Sunday, Nov. 19, 2006
Milestones
By Harriet Barovick, Elisabeth Salemme
SENTENCED. James Barker, 23, U.S. Army specialist; to 90 years in prison after he pleaded guilty to participating in the rape of a 14-year-old Iraqi girl and the murder of the girl, her younger sister and her parents last March in the village of Mahmudiya, south of Baghdad; in Fort Campbell, Ky. Asked why he did it, Barker, who cut a deal to avoid the death penalty and agreed to testify against his four alleged co-conspirators, said, "I hated Iraqis ... They can smile at you, then shoot you in your face without even thinking about it."
DIED. Florence Tullis, 70, former go-go dancer and biker mother of the severely disfigured Rocky Dennis, whose life was dramatized in the award-winning 1985 film Mask; of an infection following a motorcycle accident; in Montebello, Calif. As portrayed by Cher, Tullis dismissed predictions that Rocky--whose skull deformity grossly enlarged his face--would not live past age 7 and fought teachers who discouraged him from attending public school. Rocky died at 16, nine years before Tullis lost her elder son, Joshua, to AIDS. "You don't understand," she said to people who pitied her. "My kids lived every day of their lives."
DIED. Joseph Ungaro, 76, journalist whose question at a 1973 editors' conference--about whether Richard Nixon had accurately reported his income taxes--prompted Nixon to reply "I am not a crook," the line that forever haunted him; in South Kingstown, R.I.
DIED. Ruth Brown, 78, Big Band singer turned R&B diva, known for her seductive delivery and ability to sway between tenderness and swagger; in Las Vegas.

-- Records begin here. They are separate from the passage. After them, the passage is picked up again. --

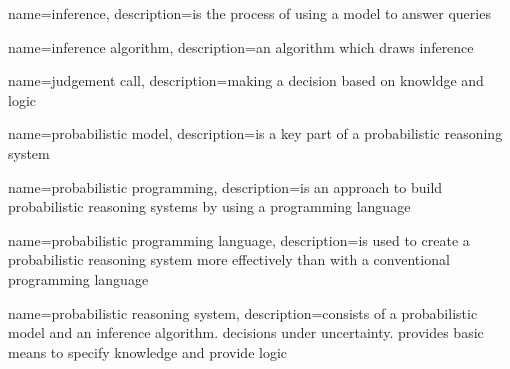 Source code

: {
  name=inference,
  description={is the process of using a model to answer queries \cite{9781617292330}}
}

{
  name=inference algorithm,
  description={an algorithm which draws \gls{inference}}
}

{
  name=judgement call,
  description={making a decision based on knowldge and logic \cite{9781617292330}}
}

{
  name=probabilistic model,
  description={is a key part of a \gls{probabilistic reasoning system}}
}

{
  name=probabilistic programming,
  description={is an approach to build \gls{probabilistic reasoning system}s by using a programming language }
}

{
  name=probabilistic programming language,
  description={is used to create a \gls{probabilistic reasoning system} more effectively than with a conventional programming language}
}

{
  name=probabilistic reasoning system,
  description={consists of a \gls{probabilistic model} and an \gls{inference algorithm}. decisions under uncertainty. provides basic means to specify knowledge and provide logic \cite{9781617292330}}
}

In the 1950s the fledgling Atlantic Records--for whom she recorded hits like Teardrops from My Eyes and (Mama) He Treats Your Daughter Mean--was called "the house that Ruth built." After a 25-year lull, she won new fans in the '80s, performing in the Broadway stage revue Black and Blue and winning a Grammy for the 1989 album Blues on Broadway.
DIED. Robert McCurry, 83, auto-industry executive who developed Toyota's luxury Lexus line in 1989 and, at Chrysler, created cash rebates to sell cars, now a standard practice in the industry; in Rehoboth Beach, Del.
DIED. Lee Gordon, 84, the first U.S. prisoner of war to escape a German camp during World War II; in Menlo Park, Calif. In October 1943, after two failed attempts to flee Stalag VIIA, he used a fake ID tag to enter an outdoor work area, sneaked past a distracted guard and walked away. He reunited with Allies through a French Resistance group, arriving a free man in England a year later. In the 2000 TV documentary Escape from a Living Hell, he recalled stumbling, free, into a French cafe: "The waitress walked up to me. I looked at her, and I said, 'I'm an American.'"
DIED. Marian Marsh, 93, starlet of 1930s Hollywood who, in her short-lived career--she retired in 1942 at age 29--won acclaim for playing innocents, memorably the milkmaid turned diva Trilby in Svengali (tagline: "All Paris desired her, but Svengali owned her!"), opposite John Barrymore; in Palm Desert, Calif.
DIED. Milton Friedman, 94, pioneering free-market economist who won a Nobel Prize in 1976; in San Francisco (see page 59).
DIED. Bo Schembechler, 77, gruff, opinionated ex--University of Michigan football coach who won 13 Big Ten championships and over 21 seasons became the winningest coach in Michigan history; in Southfield, Mich. His death darkened the mood of the most important college football game of the year, No. 1 Ohio State vs. No. 2 Michigan, which Ohio State won, 42-39. In 1969, his first year at Michigan, Schembechler sent ripples through the college-football world by leading the struggling Wolverines to a 24-12 upset over Ohio State, coached by his friend and mentor, the irascible Woody Hayes. That game lifted the century-long rivalry to a more explosive level; it remains college football's fiercest. An unrelenting disciplinarian, Schembechler, who compiled a 234-64-8 career record over 26 years, collapsed after taping a TV preview of the big game--a show he insisted on completing despite feeling ill. "There are laid-back coaches who are highly successful," he said last week. "I'm just not one of them."